Pedro Bernardy continued his training after moving to Chicago in 1974. The studio was the Ali Kai Academy in Maywood, Illinois where he was taught the basics of Shuri-Ryu karate. His teachers were students of Robert Trias, such as Bill and Bernice Downs, who conducted classes that required no less than 100% commitment. These were serious, hard-hitting sessions that Pedro believed are seldom seen in today’s commercial dojo setting. Unfortunately the Ali Kai closed after just a few months due primarily to the sudden death of it’s founder, Pat Wyatt. For the next two years Pedro dabbled in Chinese Kenpo in a local studio of the Tracy Brothers system and practiced what he could with friends and family.
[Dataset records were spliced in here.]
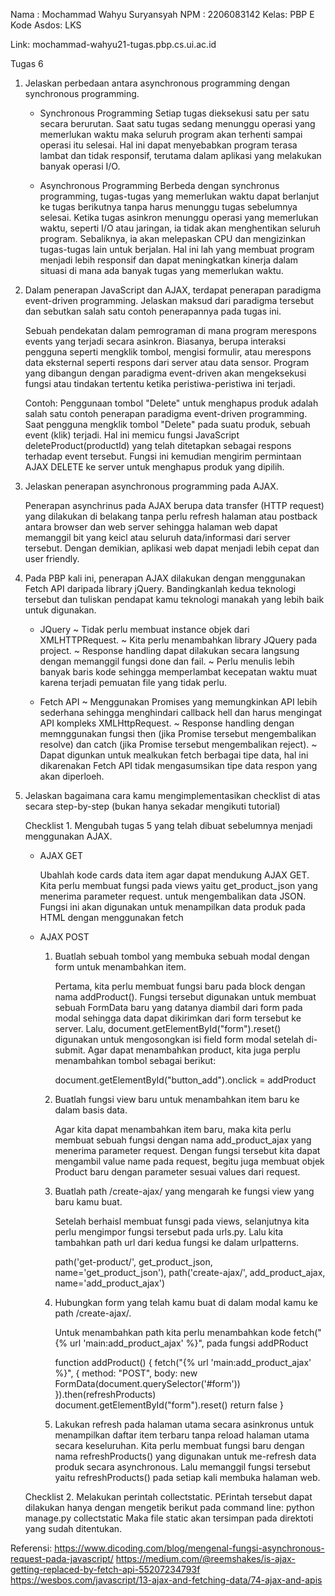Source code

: Nama : Mochammad Wahyu Suryansyah
NPM  : 2206083142
Kelas: PBP E
Kode Asdos: LKS

Link: mochammad-wahyu21-tugas.pbp.cs.ui.ac.id

Tugas 6

1. Jelaskan perbedaan antara asynchronous programming dengan synchronous programming.

    - Synchronous Programming
    Setiap tugas dieksekusi satu per satu secara berurutan. Saat satu tugas sedang menunggu operasi yang memerlukan waktu maka seluruh program akan terhenti sampai operasi itu selesai. Hal ini dapat menyebabkan program terasa lambat dan tidak responsif, terutama dalam aplikasi yang melakukan banyak operasi I/O.

    - Asynchronous Programming
    Berbeda dengan synchronus programming, tugas-tugas yang memerlukan waktu dapat berlanjut ke tugas berikutnya tanpa harus menunggu tugas sebelumnya selesai. Ketika tugas asinkron menunggu operasi yang memerlukan waktu, seperti I/O atau jaringan, ia tidak akan menghentikan seluruh program. Sebaliknya, ia akan melepaskan CPU dan mengizinkan tugas-tugas lain untuk berjalan. Hal ini lah yang membuat program menjadi lebih responsif dan dapat meningkatkan kinerja dalam situasi di mana ada banyak tugas yang memerlukan waktu.

2. Dalam penerapan JavaScript dan AJAX, terdapat penerapan paradigma event-driven programming. Jelaskan maksud dari paradigma tersebut dan sebutkan salah satu contoh penerapannya pada tugas ini.

    Sebuah pendekatan dalam pemrograman di mana program merespons events yang terjadi secara asinkron. Biasanya, berupa interaksi pengguna seperti mengklik tombol, mengisi formulir, atau merespons data eksternal seperti respons dari server atau data sensor. Program yang dibangun dengan paradigma event-driven akan mengeksekusi fungsi atau tindakan tertentu ketika peristiwa-peristiwa ini terjadi.

    Contoh:
    Penggunaan tombol "Delete" untuk menghapus produk adalah salah satu contoh penerapan paradigma event-driven programming. Saat pengguna mengklik tombol "Delete" pada suatu produk, sebuah event (klik) terjadi. Hal ini memicu fungsi JavaScript deleteProduct(productId) yang telah ditetapkan sebagai respons terhadap event tersebut. Fungsi ini kemudian mengirim permintaan AJAX DELETE ke server untuk menghapus produk yang dipilih.

3. Jelaskan penerapan asynchronous programming pada AJAX.

    Penerapan asynchrinus pada AJAX berupa data transfer (HTTP request) yang dilakukan di belakang  tanpa perlu refresh halaman atau postback antara browser dan web server sehingga halaman web dapat memanggil bit yang keicl atau seluruh data/informasi dari server tersebut. Dengan demikian, aplikasi web dapat menjadi lebih cepat dan user friendly.

4. Pada PBP kali ini, penerapan AJAX dilakukan dengan menggunakan Fetch API daripada library jQuery. Bandingkanlah kedua teknologi tersebut dan tuliskan pendapat kamu teknologi manakah yang lebih baik untuk digunakan.

    - JQuery
        ~ Tidak perlu membuat instance objek dari XMLHTTPRequest. 
        ~ Kita perlu menambahkan library JQuery pada project. 
        ~ Response handling dapat dilakukan secara langsung dengan memanggil fungsi done dan fail.
        ~ Perlu menulis lebih banyak baris kode sehingga memperlambat kecepatan waktu muat karena terjadi pemuatan file yang tidak perlu.

    - Fetch API
        ~ Menggunakan Promises yang memungkinkan API lebih sederhana sehingga menghindari callback hell dan harus mengingat API kompleks XMLHttpRequest.
        ~ Response handling dengan memnggunakan fungsi then (jika Promise tersebut mengembalikan resolve) dan catch (jika Promise tersebut mengembalikan reject).
        ~ Dapat digunkan untuk mealkukan fetch berbagai tipe data, hal ini dikarenakan Fetch API tidak mengasumsikan tipe data respon yang akan diperloeh.

5. Jelaskan bagaimana cara kamu mengimplementasikan checklist di atas secara step-by-step (bukan hanya sekadar mengikuti tutorial)

    Checklist 1. Mengubah tugas 5 yang telah dibuat sebelumnya menjadi menggunakan AJAX. 

     - AJAX GET

        Ubahlah kode cards data item agar dapat mendukung AJAX GET.
            Kita perlu membuat fungsi pada views yaitu get_product_json yang menerima parameter request. untuk mengembalikan data JSON. Fungsi ini akan digunakan untuk menampilkan data produk pada HTML dengan menggunakan fetch

     - AJAX POST

        1. Buatlah sebuah tombol yang membuka sebuah modal dengan form untuk menambahkan item.

            Pertama, kita perlu membuat fungsi baru pada block dengan nama addProduct().
            Fungsi tersebut digunakan untuk membuat sebuah FormData baru yang datanya diambil dari form pada modal sehingga data dapat dikirimkan dari form tersebut ke server. Lalu, document.getElementById("form").reset() digunakan untuk mengosongkan isi field form modal setelah di-submit. Agar dapat menambahkan product, kita juga perplu menambahkan tombol sebagai berikut:
            
            document.getElementById("button_add").onclick = addProduct

        2. Buatlah fungsi view baru untuk menambahkan item baru ke dalam basis data.

            Agar kita dapat menambahkan item baru, maka kita perlu membuat sebuah fungsi dengan nama add_product_ajax yang menerima parameter request. Dengan fungsi tersebut kita dapat mengambil value name pada request, begitu juga membuat objek Product baru dengan parameter sesuai values dari request.

        3. Buatlah path /create-ajax/ yang mengarah ke fungsi view yang baru kamu buat.

            Setelah berhaisl membuat funsgi pada views, selanjutnya kita perlu mengimpor fungsi tersebut pada urls.py. Lalu kita tambahkan path url dari kedua fungsi ke dalam urlpatterns.

            path('get-product/', get_product_json, name='get_product_json'),
            path('create-ajax/', add_product_ajax, name='add_product_ajax')

        4. Hubungkan form yang telah kamu buat di dalam modal kamu ke path /create-ajax/.

            Untuk menambahkan path kita perlu menambahkan kode fetch("{% url 'main:add_product_ajax' %}", pada fungsi addPRoduct

            function addProduct() {
                fetch("{% url 'main:add_product_ajax' %}", {
                    method: "POST",
                    body: new FormData(document.querySelector('#form'))
                }).then(refreshProducts)
                document.getElementById("form").reset()
                return false
            }
            
        5. Lakukan refresh pada halaman utama secara asinkronus untuk menampilkan daftar item terbaru tanpa reload halaman utama secara keseluruhan.
            Kita perlu membuat fungsi baru dengan nama refreshProducts() yang digunakan untuk me-refresh data produk secara asynchronous. Lalu memanggil fungsi tersebut yaitu refreshProducts() pada setiap kali membuka halaman web.

    Checklist 2. Melakukan perintah collectstatic.
        PErintah tersebut dapat dilakukan hanya dengan mengetik berikut pada command line:
        python manage.py collectstatic
        Maka file static akan tersimpan pada direktoti yang sudah ditentukan.



Referensi:
https://www.dicoding.com/blog/mengenal-fungsi-asynchronous-request-pada-javascript/
https://medium.com/@reemshakes/is-ajax-getting-replaced-by-fetch-api-55207234793f
https://wesbos.com/javascript/13-ajax-and-fetching-data/74-ajax-and-apis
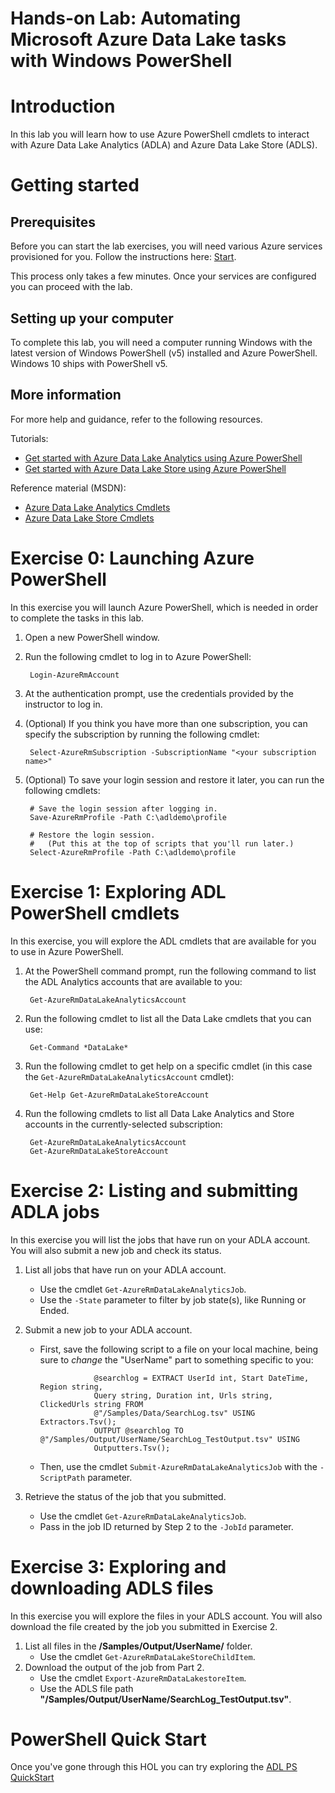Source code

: # Hands-on  Lab: Automating Microsoft Azure Data Lake tasks with Windows PowerShell

# Introduction

In this lab you will learn how to use Azure PowerShell cmdlets to interact with Azure Data Lake Analytics (ADLA) and Azure Data Lake Store (ADLS).

# Getting started


## Prerequisites

Before you can start the lab exercises, you will need various Azure services provisioned for you. Follow the instructions here: [Start](Start.md). 

This process only takes a few minutes. Once your services are configured you can proceed with the lab.


## Setting up your computer

To complete this lab, you will need a computer running Windows with the latest version of Windows PowerShell (v5) installed and Azure PowerShell. Windows 10 ships with PowerShell v5.

## More information

For more help and guidance, refer to the following resources.

Tutorials:

* [Get started with Azure Data Lake Analytics using Azure PowerShell](https://azure.microsoft.com/en-us/documentation/articles/data-lake-analytics-get-started-powershell/) 
* [Get started with Azure Data Lake Store using Azure PowerShell](https://azure.microsoft.com/en-us/documentation/articles/data-lake-store-get-started-powershell/)

Reference material (MSDN):

* [Azure Data Lake Analytics Cmdlets](https://msdn.microsoft.com/en-us/library/mt607124.aspx) 
* [Azure Data Lake Store Cmdlets](https://msdn.microsoft.com/en-us/library/mt607120.aspx)

# Exercise 0: Launching Azure PowerShell
In this exercise you will launch Azure PowerShell, which is needed in order to complete the tasks in this lab.

1. Open a new PowerShell window.

2. Run the following cmdlet to log in to Azure PowerShell:
 
        Login-AzureRmAccount
 
3. At the authentication prompt, use the credentials provided by the instructor to log in.

4. (Optional) If you think you have more than one subscription, you can specify the subscription by running the following cmdlet:

        Select-AzureRmSubscription -SubscriptionName "<your subscription name>"

5. (Optional) To save your login session and restore it later, you can run the following cmdlets:

        # Save the login session after logging in.
        Save-AzureRmProfile -Path C:\adldemo\profile
        
        # Restore the login session.
        #   (Put this at the top of scripts that you'll run later.)
        Select-AzureRmProfile -Path C:\adldemo\profile

# Exercise 1: Exploring ADL PowerShell cmdlets
In this exercise, you will explore the ADL cmdlets that are available for you to use in Azure PowerShell.

1. At the PowerShell command prompt, run the following command to list the ADL Analytics accounts that are available to you:
 
        Get-AzureRmDataLakeAnalyticsAccount
 
2. Run the following cmdlet to list all the Data Lake cmdlets that you can use:
 
        Get-Command *DataLake*
 
3. Run the following cmdlet to get help on a specific cmdlet (in this case the ``Get-AzureRmDataLakeAnalyticsAccount`` cmdlet):
 
        Get-Help Get-AzureRmDataLakeStoreAccount

4. Run the following cmdlets to list all Data Lake Analytics and Store accounts in the currently-selected subscription:

        Get-AzureRmDataLakeAnalyticsAccount
        Get-AzureRmDataLakeStoreAccount


# Exercise 2: Listing and submitting ADLA jobs
In this exercise you will list the jobs that have run on your ADLA account. You will also submit a new job and check its status.

1. List all jobs that have run on your ADLA account.
      * Use the cmdlet ``Get-AzureRmDataLakeAnalyticsJob``.
      * Use the ``-State`` parameter to filter by job state(s), like Running or Ended.

2. Submit a new job to your ADLA account. 
      * First,  save the following script to a file on your local machine, being sure to *change* the "UserName" part to something specific to you:
                            
                        @searchlog = EXTRACT UserId int, Start DateTime, Region string,
                        Query string, Duration int, Urls string, ClickedUrls string FROM
                        @"/Samples/Data/SearchLog.tsv" USING Extractors.Tsv();
                        OUTPUT @searchlog TO @"/Samples/Output/UserName/SearchLog_TestOutput.tsv" USING
                        Outputters.Tsv();

      * Then, use the cmdlet ``Submit-AzureRmDataLakeAnalyticsJob`` with the ``-ScriptPath`` parameter.
			
3. Retrieve the status of the job that you submitted. 
      * Use the cmdlet ``Get-AzureRmDataLakeAnalyticsJob``.
      * Pass in the job ID returned by Step 2 to the ``-JobId`` parameter.

# Exercise 3: Exploring and downloading ADLS files
In this exercise you will explore the files in your ADLS account. You will also download the file created by the job you submitted in Exercise 2.

1. List all files in the **/Samples/Output/UserName/** folder. 
      * Use the cmdlet ``Get-AzureRmDataLakeStoreChildItem``.
2.  Download the output of the job from Part 2.
      * Use the cmdlet ``Export-AzureRmDataLakestoreItem``.
      * Use the ADLS file path **"/Samples/Output/UserName/SearchLog_TestOutput.tsv"**.

# PowerShell Quick Start

Once you've gone through this HOL you can try exploring the [ADL PS QuickStart](/docs/PowerShell/ADL_PS_QuickStart.md)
In 1976 Pedro Bernardy moved to California where, by a stroke of great fortune, he met several martial artists in the Okinawan community in Los Angeles. Among these special individuals were Takushi Yasukazu, Oyakawa (Roy) Shogen, Kimo Wall, and Kenneth L. Penland. These teachers showed Pedro Bernardy the beauty that is Ryukyu culture; buyo (folk dance), music, food, and of course, karate and kobudo. Pedro says that he will be forever in their debt for the many gifts they shared with him. His RyuBuKan Dojo, which Pedro established in 1997, is a small measure of repayment for his instructor’s dedication and contribution to Pedro and many other martial arts students.
After earning Black Belt ranking in Okinawan martial arts, Pedro Bernardy sought to gain a greater appreciation of related disciplines. He studied Shodo (Japanese Calligraphy), ChaDo (Tea Ceremony), Japanese language, and various martial art forms of other cultures, including Shotokan, Tae Kwan Do, and Tang Soo Do. Since 1991 he has taught and trained in Northern California, both privately and in the public sector. His most recent instructors have included Jim Silvan, Oshiro Toshihiro, and Professor Wally Jay. From several trips to Okinawa since 1980 Pedro Bernardy has acquired friends and mentors that include Matayoshi Shinpo, Nakamura Yoshio, and Shinzato Katsuhiko.
Of all the countless benefits Pedro has derived from his training, it is the support and involvement of his wife, Junko, his daughters and students Julia Ai, and Christina Machiko, and members of the RyuBuKan Dojo which give him the greatest sense of accomplishment.